115 personnes ayant le statut de réfugiés ont voyagé dans leur pays d’origine

De plus en plus de réfugiés se sont fait prendre alors qu’ils voulaient se rendre dans leur pays d’origine. L’information est révélée par le quotidien Het Laatste Nieuws et a été confirmée par le secrétaire d’Etat à l’Asile et aux Migrations Theo Francken (N-VA).

"Au cours des 6 derniers mois de cette année 115 personnes ont été prises sur le fait et cela constitue un problème. Car les réfugiés qui retournent volontairement dans leur pays d’origine indiquent qu'ils ne se sentent plus en danger dans le pays qu’ils ont fui" ajoute Theo Francken.

Cette année, 115 dossiers de fraude ont été ouverts. Il s’agit principalement de personnes originaires d’Afghanistan et de Syrie qui disposent d’un permis de séjour en Belgique. Les personnes qui sollicitent l’asile dans notre pays obtiennent dans un premier temps un permis de séjour. Mais cela les empêche de retourner dans leur pays d'origine au risque de perdre leur statut de demandeur d’asile.

"Nous offrons une protection internationale aux personnes qui ne peuvent pas retourner dans leur pays ", explique le secrétaire d'Etat. "Il y a beaucoup d'avantages à cela. Mais cela signifie aussi qu’ils sont assortis de conditions. L'une de ces conditions est qu’ils ne peuvent pas retourner dans leur pays. Ceux qui y retournent volontairement pour des vacances indiquent qu'il n'y a plus de crainte de persécution. Sinon, ils n’y retourneraient pas".

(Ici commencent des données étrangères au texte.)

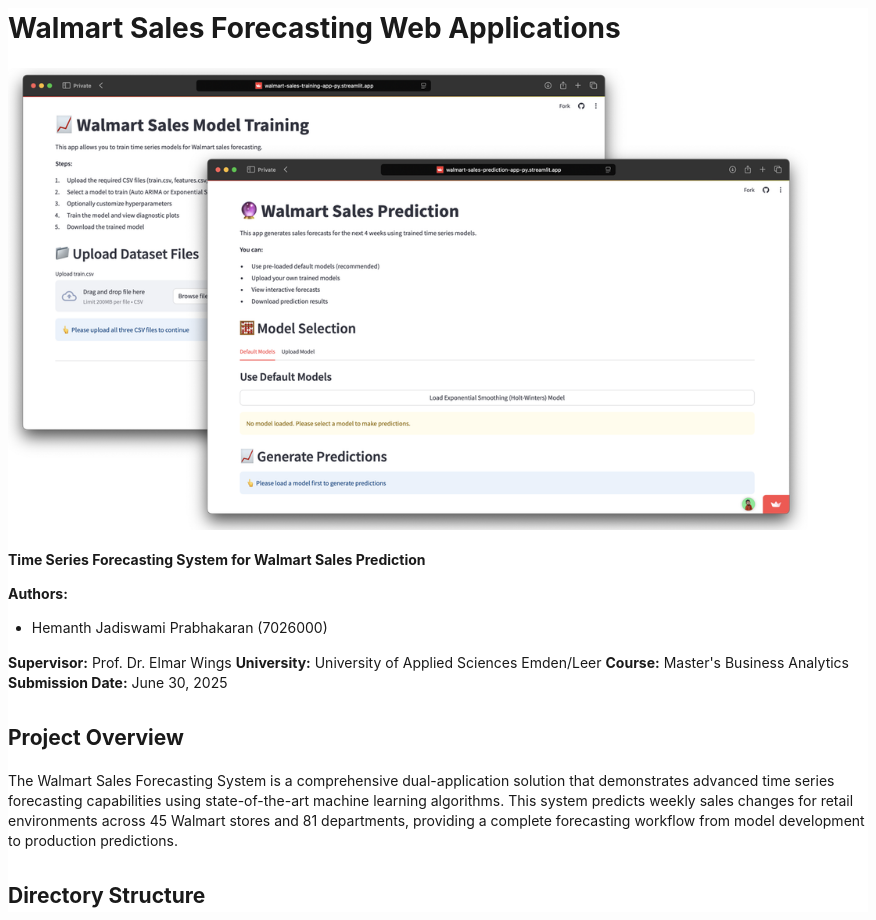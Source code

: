 # Walmart Sales Forecasting Web Applications

<img src="./report/Images/Title/TitlePicture.png" alt="Project Title Picture" title="Project Title Picture" width="800"/>


**Time Series Forecasting System for Walmart Sales Prediction**

**Authors:** 
- Hemanth Jadiswami Prabhakaran (7026000)


**Supervisor:** Prof. Dr. Elmar Wings
**University:** University of Applied Sciences Emden/Leer
**Course:** Master's Business Analytics
**Submission Date:** June 30, 2025

## Project Overview

The Walmart Sales Forecasting System is a comprehensive dual-application solution that demonstrates advanced time series forecasting capabilities using state-of-the-art machine learning algorithms. This system predicts weekly sales changes for retail environments across 45 Walmart stores and 81 departments, providing a complete forecasting workflow from model development to production predictions.

## Directory Structure
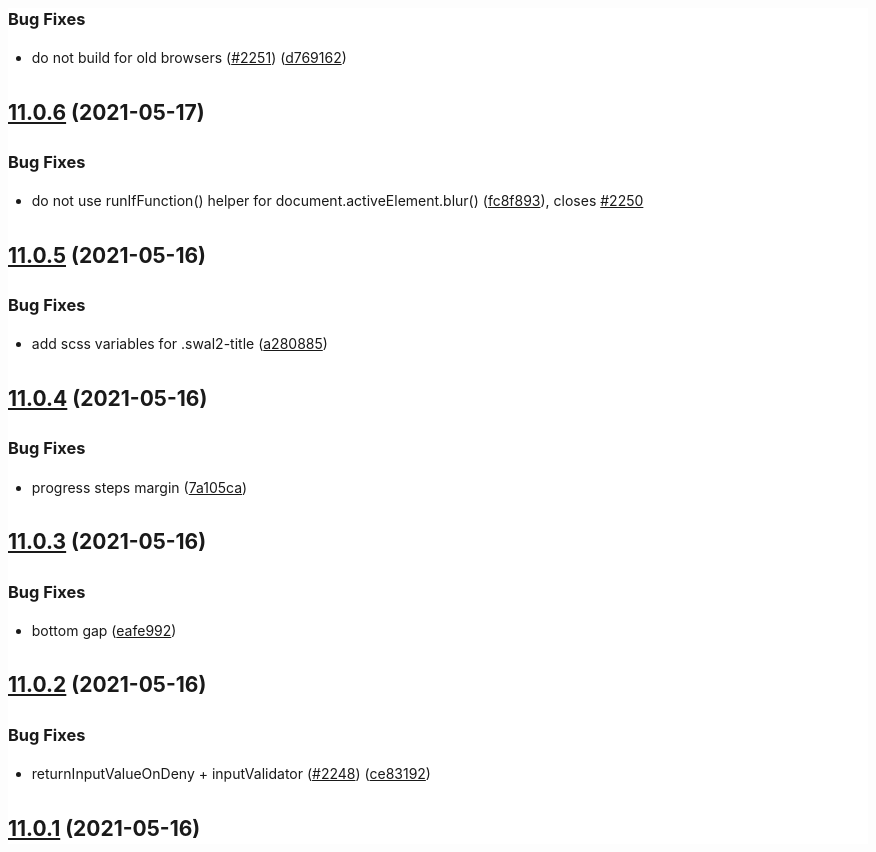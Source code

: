 ### Bug Fixes

- do not build for old browsers ([#2251](https://github.com/sweetalert2/sweetalert2/issues/2251)) ([d769162](https://github.com/sweetalert2/sweetalert2/commit/d76916219eb10e3e368398078812806cc5f044aa))

## [11.0.6](https://github.com/sweetalert2/sweetalert2/compare/v11.0.5...v11.0.6) (2021-05-17)

### Bug Fixes

- do not use runIfFunction() helper for document.activeElement.blur() ([fc8f893](https://github.com/sweetalert2/sweetalert2/commit/fc8f893791e235691c63dac0d3776fe41f274cca)), closes [#2250](https://github.com/sweetalert2/sweetalert2/issues/2250)

## [11.0.5](https://github.com/sweetalert2/sweetalert2/compare/v11.0.4...v11.0.5) (2021-05-16)

### Bug Fixes

- add scss variables for .swal2-title ([a280885](https://github.com/sweetalert2/sweetalert2/commit/a280885165fb0d3db218b8e90f32beb6e4e8ebf9))

## [11.0.4](https://github.com/sweetalert2/sweetalert2/compare/v11.0.3...v11.0.4) (2021-05-16)

### Bug Fixes

- progress steps margin ([7a105ca](https://github.com/sweetalert2/sweetalert2/commit/7a105caec7c92e3b06c192c4f1167a572d8f441c))

## [11.0.3](https://github.com/sweetalert2/sweetalert2/compare/v11.0.2...v11.0.3) (2021-05-16)

### Bug Fixes

- bottom gap ([eafe992](https://github.com/sweetalert2/sweetalert2/commit/eafe992a8ac362b46611b3ac0e7670b8f718e8ac))

## [11.0.2](https://github.com/sweetalert2/sweetalert2/compare/v11.0.1...v11.0.2) (2021-05-16)

### Bug Fixes

- returnInputValueOnDeny + inputValidator ([#2248](https://github.com/sweetalert2/sweetalert2/issues/2248)) ([ce83192](https://github.com/sweetalert2/sweetalert2/commit/ce83192649c40d93d95c513558c7fb9e62af0ddb))

## [11.0.1](https://github.com/sweetalert2/sweetalert2/compare/v11.0.0...v11.0.1) (2021-05-16)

D’après Theo Francken cette forte augmentation est due non seulement aux contrôles plus stricts sur d’éventuelles fraudes en matière d’asile mais aussi à une meilleure coopération avec les autres Etats membres de l'Union européenne. "Lorsque des réfugiés passent par les aéroports des pays voisins, espérant ainsi rester hors des radars belges ces informations sont désormais transmises plus rapidement aux services compétents de notre pays".